Alma Lutz (1890–1973) was an American feminist and activist for equal rights and woman suffrage. She was also the biographer of key women in the women's rights movement.

==Early life==
Alma Lutz was born in Jamestown, North Dakota to Mathilde (Bauer) and George Lutz in 1890. She attended the Emma Willard School (class 1908) and then went to Vassar College. At Vassar she was active in the feminist movement and after graduation in 1912 she went back to North Dakota where she continued campaigning for women's suffrage.

==Career==
Lutz moved to Boston in 1918, where she attended the Boston University School of Business Administration. She joined the National Woman's Party as one of their writers and at the same time specialized in biographies of women with a prominent role in American history.
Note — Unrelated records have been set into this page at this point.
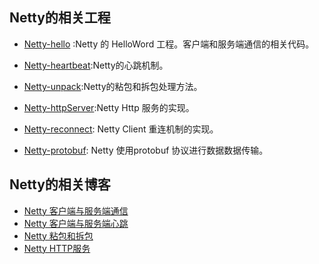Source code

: ## Netty的相关工程

- [Netty-hello](https://github.com/xuwujing/Netty/tree/master/Netty-hello) :Netty 的 HelloWord 工程。客户端和服务端通信的相关代码。

- [Netty-heartbeat](https://github.com/xuwujing/Netty/tree/master/Netty-heartbeat):Netty的心跳机制。

- [Netty-unpack](https://github.com/xuwujing/Netty/tree/master/Netty-unpack):Netty的粘包和拆包处理方法。

- [Netty-httpServer](https://github.com/xuwujing/Netty/tree/master/Netty-httpServer):Netty Http 服务的实现。

- [Netty-reconnect](https://github.com/xuwujing/Netty-study/tree/master/Netty-reconnect): Netty Client 重连机制的实现。

- [Netty-protobuf](https://github.com/xuwujing/Netty-study/tree/master/Netty-protobuf): Netty 使用protobuf 协议进行数据数据传输。

## Netty的相关博客

- [Netty 客户端与服务端通信](http://blog.csdn.net/qazwsxpcm/article/details/77750865)
- [Netty 客户端与服务端心跳](http://blog.csdn.net/qazwsxpcm/article/details/78174437)
- [Netty 粘包和拆包](http://blog.csdn.net/qazwsxpcm/article/details/78265120)
- [Netty HTTP服务](http://blog.csdn.net/qazwsxpcm/article/details/78364023)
Activism and historical studies became her lifelong interests.

In 1938 Lutz was appointed editor of the National Woman's Party's official organ. She was also a contributor to The Christian Science Monitor and a member of the National Woman's Party's national council, a position she held for many years.

She was also affiliated with Schlesinger Library (advisory committee), Notable American Women (consultant), Massachusetts State Equal Rights Amendment Coalition (secretary).

Lutz was a teacher at Radcliffe College where she held a graduate seminar on Women in American History.

==Personal life==
At Vassar, Lutz met Marguerite Smith (died July 6, 1959), her roommate. They both became National Woman's Party members and shared a house in Boston and a summer home, Highmeadow, in Berlin, New York, from 1918 until Smith's death in 1959. Berlin was the place where Susan B. Anthony addressed a gathering of suffragists with the words: "Let the people everywhere know that in Berlin women from all parts of the world have banded themselves together to demand political freedom." Friends from the National Woman's Party, Mabel Vernon and Consuelo Reyes-Calderon, used to spend summers at Highmeadow.

Smith was a librarian at the Protestant Zion Research Library in Brookline, Massachusetts. Lutz wrote about their life together: "We are very happy here in the country – each busy with her work and digging in the garden". (Alma Lutz to Florence Kitchelt, July 1948.) During the 1950s, Lutz and Smith often travelled to Europe. Smith died in 1959 and a deeply affected Lutz wrote: "I am at Highmeadow trying to get my bearings... You will understand how hard it is... It has been a very difficult anxious time for me".(Alma Lutz to Florence Kitchelt, July 1959)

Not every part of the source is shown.